Document images with source code:
****************

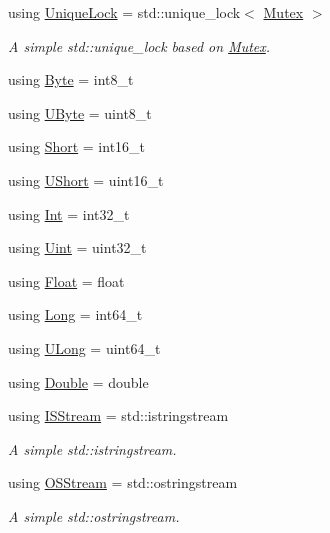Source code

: \begin{DoxyCompactItemize}
using \mbox{\hyperlink{namespaceo_a_a2a6e84e4843983460eace0e5ae899a1e}{Unique\+Lock}} = std\+::unique\+\_\+lock$<$ \mbox{\hyperlink{namespaceo_a_adc2c4dfe90e78df47ae2e677a4d0f9fa}{Mutex}} $>$
\begin{DoxyCompactList}\small\item\em A simple std\+::unique\+\_\+lock based on \mbox{\hyperlink{namespaceo_a_adc2c4dfe90e78df47ae2e677a4d0f9fa}{Mutex}}. \end{DoxyCompactList}\item 
using \mbox{\hyperlink{namespaceo_a_a2b99671898a8eb4bc6ab35036701d732}{Byte}} = int8\+\_\+t
\item 
using \mbox{\hyperlink{namespaceo_a_a8c38e43a304d568b8495770dd8d50513}{U\+Byte}} = uint8\+\_\+t
\item 
using \mbox{\hyperlink{namespaceo_a_a17d2753cd7febb25f447b0cff6cec6eb}{Short}} = int16\+\_\+t
\item 
using \mbox{\hyperlink{namespaceo_a_a0e8a8217ae95045f36575875dcb54537}{U\+Short}} = uint16\+\_\+t
\item 
using \mbox{\hyperlink{namespaceo_a_aa575525a7b0116822c73d43fa671a58c}{Int}} = int32\+\_\+t
\item 
using \mbox{\hyperlink{namespaceo_a_abe1d8250226c5cf34f84d7b75fc7922e}{Uint}} = uint32\+\_\+t
\item 
using \mbox{\hyperlink{namespaceo_a_a513e9cb16924b482268ab3fcdf1f2499}{Float}} = float
\item 
using \mbox{\hyperlink{namespaceo_a_ab34d92c907da3ac86211277a1341c6c2}{Long}} = int64\+\_\+t
\item 
using \mbox{\hyperlink{namespaceo_a_aeb20ba1e00df0faadde3654ff7d8c4e7}{U\+Long}} = uint64\+\_\+t
\item 
using \mbox{\hyperlink{namespaceo_a_a2bcc976232176d2dcf8b9df1fa33c038}{Double}} = double
\item 
using \mbox{\hyperlink{namespaceo_a_a60595f5d8b3d5dbbb9d1ed512917b09b}{I\+S\+Stream}} = std\+::istringstream
\begin{DoxyCompactList}\small\item\em A simple std\+::istringstream. \end{DoxyCompactList}\item 
using \mbox{\hyperlink{namespaceo_a_a9075675ddf98c92f09ba17d3b993a72a}{O\+S\+Stream}} = std\+::ostringstream
\begin{DoxyCompactList}\small\item\em A simple std\+::ostringstream. \end{DoxyCompactList}\item 

\end{DoxyCompactItemize}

****************

Problem description. We ask that the entries above be copied exactly, with the pictures omitted.

Expected output.
Source code

: \begin{DoxyCompactItemize}
using \mbox{\hyperlink{namespaceo_a_a2a6e84e4843983460eace0e5ae899a1e}{Unique\+Lock}} = std\+::unique\+\_\+lock$<$ \mbox{\hyperlink{namespaceo_a_adc2c4dfe90e78df47ae2e677a4d0f9fa}{Mutex}} $>$
\begin{DoxyCompactList}\small\item\em A simple std\+::unique\+\_\+lock based on \mbox{\hyperlink{namespaceo_a_adc2c4dfe90e78df47ae2e677a4d0f9fa}{Mutex}}. \end{DoxyCompactList}\item 
using \mbox{\hyperlink{namespaceo_a_a2b99671898a8eb4bc6ab35036701d732}{Byte}} = int8\+\_\+t
\item 
using \mbox{\hyperlink{namespaceo_a_a8c38e43a304d568b8495770dd8d50513}{U\+Byte}} = uint8\+\_\+t
\item 
using \mbox{\hyperlink{namespaceo_a_a17d2753cd7febb25f447b0cff6cec6eb}{Short}} = int16\+\_\+t
\item 
using \mbox{\hyperlink{namespaceo_a_a0e8a8217ae95045f36575875dcb54537}{U\+Short}} = uint16\+\_\+t
\item 
using \mbox{\hyperlink{namespaceo_a_aa575525a7b0116822c73d43fa671a58c}{Int}} = int32\+\_\+t
\item 
using \mbox{\hyperlink{namespaceo_a_abe1d8250226c5cf34f84d7b75fc7922e}{Uint}} = uint32\+\_\+t
\item 
using \mbox{\hyperlink{namespaceo_a_a513e9cb16924b482268ab3fcdf1f2499}{Float}} = float
\item 
using \mbox{\hyperlink{namespaceo_a_ab34d92c907da3ac86211277a1341c6c2}{Long}} = int64\+\_\+t
\item 
using \mbox{\hyperlink{namespaceo_a_aeb20ba1e00df0faadde3654ff7d8c4e7}{U\+Long}} = uint64\+\_\+t
\item 
using \mbox{\hyperlink{namespaceo_a_a2bcc976232176d2dcf8b9df1fa33c038}{Double}} = double
\item 
using \mbox{\hyperlink{namespaceo_a_a60595f5d8b3d5dbbb9d1ed512917b09b}{I\+S\+Stream}} = std\+::istringstream
\begin{DoxyCompactList}\small\item\em A simple std\+::istringstream. \end{DoxyCompactList}\item 
using \mbox{\hyperlink{namespaceo_a_a9075675ddf98c92f09ba17d3b993a72a}{O\+S\+Stream}} = std\+::ostringstream
\begin{DoxyCompactList}\small\item\em A simple std\+::ostringstream. \end{DoxyCompactList}\item 

\end{DoxyCompactItemize}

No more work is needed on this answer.